Obama stressed at the beginning of his speech that he was speaking as a citizen of the world, not as a candidate for president. He touched on Berlin's Cold War past and of the aid America provided the city and the continent through the Marshall Plan. He said the city's people "kept the flame of hope burning" and that "this city, of all cities, knows the dream of freedom."
The campaign said last week it had chosen Berlin, the city where John F. Kennedy gave his famous "Ich bin ein Berliner" speech in 1963, because of its unique place in the history of the 20th century and because of Obama's desire to highlight the need to cooperate as closely with America's European allies in the 21st century as it did in the last.
Obama called the speech "A World that Stands as One," and he told the crowd it was important to remember that while there would be differences between the United States and its allies, no country could stand alone in fighting modern challenges. He drew applause when he said that true partnership and progress required constant work, as well as the will to listen to each other and to trust each other.
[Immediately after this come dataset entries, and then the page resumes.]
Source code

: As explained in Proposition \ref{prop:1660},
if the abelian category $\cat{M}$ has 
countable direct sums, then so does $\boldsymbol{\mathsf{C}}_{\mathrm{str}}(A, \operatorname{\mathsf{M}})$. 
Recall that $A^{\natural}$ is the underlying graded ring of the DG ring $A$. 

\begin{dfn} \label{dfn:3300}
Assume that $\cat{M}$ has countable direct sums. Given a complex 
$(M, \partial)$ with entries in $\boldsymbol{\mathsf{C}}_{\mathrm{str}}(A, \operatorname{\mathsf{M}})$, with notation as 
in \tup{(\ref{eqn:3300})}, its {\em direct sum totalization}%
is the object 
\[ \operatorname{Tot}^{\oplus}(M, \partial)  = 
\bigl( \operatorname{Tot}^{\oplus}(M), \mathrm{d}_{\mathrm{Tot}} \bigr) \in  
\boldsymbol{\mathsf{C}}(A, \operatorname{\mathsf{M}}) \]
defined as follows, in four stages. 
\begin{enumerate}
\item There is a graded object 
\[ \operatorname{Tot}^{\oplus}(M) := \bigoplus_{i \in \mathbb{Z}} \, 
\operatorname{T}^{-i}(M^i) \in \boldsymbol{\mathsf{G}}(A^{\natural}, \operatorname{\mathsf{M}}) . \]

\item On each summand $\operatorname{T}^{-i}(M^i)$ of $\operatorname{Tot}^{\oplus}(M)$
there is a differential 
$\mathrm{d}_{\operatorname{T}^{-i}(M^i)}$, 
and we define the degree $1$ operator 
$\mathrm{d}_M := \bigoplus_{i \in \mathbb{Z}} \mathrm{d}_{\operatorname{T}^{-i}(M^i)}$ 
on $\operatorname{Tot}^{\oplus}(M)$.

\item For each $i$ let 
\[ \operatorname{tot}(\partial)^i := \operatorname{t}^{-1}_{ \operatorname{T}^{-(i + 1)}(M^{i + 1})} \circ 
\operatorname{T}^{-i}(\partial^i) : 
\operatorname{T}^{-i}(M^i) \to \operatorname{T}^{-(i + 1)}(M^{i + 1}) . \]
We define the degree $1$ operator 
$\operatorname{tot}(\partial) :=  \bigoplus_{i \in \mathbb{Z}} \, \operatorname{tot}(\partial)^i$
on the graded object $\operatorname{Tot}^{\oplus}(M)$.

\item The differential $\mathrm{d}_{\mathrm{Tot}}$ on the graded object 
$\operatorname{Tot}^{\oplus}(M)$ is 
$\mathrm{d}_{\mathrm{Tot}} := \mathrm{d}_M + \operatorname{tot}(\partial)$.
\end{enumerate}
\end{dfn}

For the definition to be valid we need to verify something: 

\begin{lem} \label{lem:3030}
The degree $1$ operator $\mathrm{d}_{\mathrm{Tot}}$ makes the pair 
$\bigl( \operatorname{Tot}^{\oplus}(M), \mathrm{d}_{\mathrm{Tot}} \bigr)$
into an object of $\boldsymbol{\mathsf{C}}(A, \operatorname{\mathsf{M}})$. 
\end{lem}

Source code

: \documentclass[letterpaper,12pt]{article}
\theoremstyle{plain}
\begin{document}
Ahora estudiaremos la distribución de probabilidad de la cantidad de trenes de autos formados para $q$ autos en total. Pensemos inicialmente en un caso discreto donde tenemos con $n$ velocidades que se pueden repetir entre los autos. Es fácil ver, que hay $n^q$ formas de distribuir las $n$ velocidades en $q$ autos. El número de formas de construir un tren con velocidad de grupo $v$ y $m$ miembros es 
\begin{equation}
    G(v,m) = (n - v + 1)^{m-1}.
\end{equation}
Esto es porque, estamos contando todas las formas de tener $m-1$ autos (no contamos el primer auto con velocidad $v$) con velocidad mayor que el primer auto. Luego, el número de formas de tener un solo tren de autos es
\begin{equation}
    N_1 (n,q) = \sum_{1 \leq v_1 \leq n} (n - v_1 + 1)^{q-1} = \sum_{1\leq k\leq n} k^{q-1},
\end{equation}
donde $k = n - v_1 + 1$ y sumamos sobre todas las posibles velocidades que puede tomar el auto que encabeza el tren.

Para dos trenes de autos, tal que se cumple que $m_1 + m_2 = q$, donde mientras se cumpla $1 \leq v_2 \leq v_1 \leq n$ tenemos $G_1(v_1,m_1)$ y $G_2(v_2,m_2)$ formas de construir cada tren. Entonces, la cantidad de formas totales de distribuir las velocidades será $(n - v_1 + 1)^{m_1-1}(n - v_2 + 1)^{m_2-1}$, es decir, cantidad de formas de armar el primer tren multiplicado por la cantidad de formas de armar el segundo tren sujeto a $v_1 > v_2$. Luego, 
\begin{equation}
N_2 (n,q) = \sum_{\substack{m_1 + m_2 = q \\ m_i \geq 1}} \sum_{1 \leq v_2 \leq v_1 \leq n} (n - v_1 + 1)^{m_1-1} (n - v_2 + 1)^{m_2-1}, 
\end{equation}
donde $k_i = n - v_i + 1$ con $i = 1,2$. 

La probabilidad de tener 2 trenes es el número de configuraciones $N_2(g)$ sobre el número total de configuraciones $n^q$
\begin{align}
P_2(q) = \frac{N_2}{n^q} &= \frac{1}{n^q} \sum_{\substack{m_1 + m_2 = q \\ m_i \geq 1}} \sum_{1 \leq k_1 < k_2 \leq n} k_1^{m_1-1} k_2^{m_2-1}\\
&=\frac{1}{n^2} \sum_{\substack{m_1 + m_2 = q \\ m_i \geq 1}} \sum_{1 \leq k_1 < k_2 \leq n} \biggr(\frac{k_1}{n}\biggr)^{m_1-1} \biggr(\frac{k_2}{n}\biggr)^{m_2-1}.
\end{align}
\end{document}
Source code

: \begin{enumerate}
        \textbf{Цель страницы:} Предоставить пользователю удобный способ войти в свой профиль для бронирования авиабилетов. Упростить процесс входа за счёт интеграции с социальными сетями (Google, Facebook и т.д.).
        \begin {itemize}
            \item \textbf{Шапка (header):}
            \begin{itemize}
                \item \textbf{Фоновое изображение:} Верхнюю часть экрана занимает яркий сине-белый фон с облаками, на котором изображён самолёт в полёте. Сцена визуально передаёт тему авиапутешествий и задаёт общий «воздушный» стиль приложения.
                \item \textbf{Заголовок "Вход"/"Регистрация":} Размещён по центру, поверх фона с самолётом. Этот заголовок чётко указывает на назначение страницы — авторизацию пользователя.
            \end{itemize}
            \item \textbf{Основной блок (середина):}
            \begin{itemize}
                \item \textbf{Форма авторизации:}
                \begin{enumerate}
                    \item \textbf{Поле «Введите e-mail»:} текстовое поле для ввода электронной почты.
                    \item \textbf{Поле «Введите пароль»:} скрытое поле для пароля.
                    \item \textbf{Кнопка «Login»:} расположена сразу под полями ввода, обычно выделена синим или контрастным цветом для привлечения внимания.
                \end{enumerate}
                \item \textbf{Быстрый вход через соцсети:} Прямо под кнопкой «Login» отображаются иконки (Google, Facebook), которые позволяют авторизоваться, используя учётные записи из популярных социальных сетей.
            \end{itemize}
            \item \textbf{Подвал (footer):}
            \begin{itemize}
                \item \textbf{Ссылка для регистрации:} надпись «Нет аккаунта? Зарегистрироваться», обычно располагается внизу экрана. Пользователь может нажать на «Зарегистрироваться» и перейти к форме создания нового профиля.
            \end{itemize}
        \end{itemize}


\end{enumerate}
"That is why America cannot turn inward. That is why Europe cannot turn inward. America has no better partner than Europe," he said. "Now is the time to build new bridges across the globe as strong as the one that binds us across the Atlantic. Now is the time to join together, through constant cooperation and strong institutions and shared sacrifice and a global commitment to progress, to meet the challenges of the 21st century."
This was one of the most closely-watched speeches of Obama's campaign, and his advisers seemed particularly concerned about stressing that it would not be "political" -- with the senator telling reporters on the flight from Tel Aviv this morning that it would not be a "wonky" policy address. It came smack dab in the middle of a general election campaign against his Republican opponent, John McCain, with whom at least one recent poll showed voters feel more comfortable with on foreign policy issues.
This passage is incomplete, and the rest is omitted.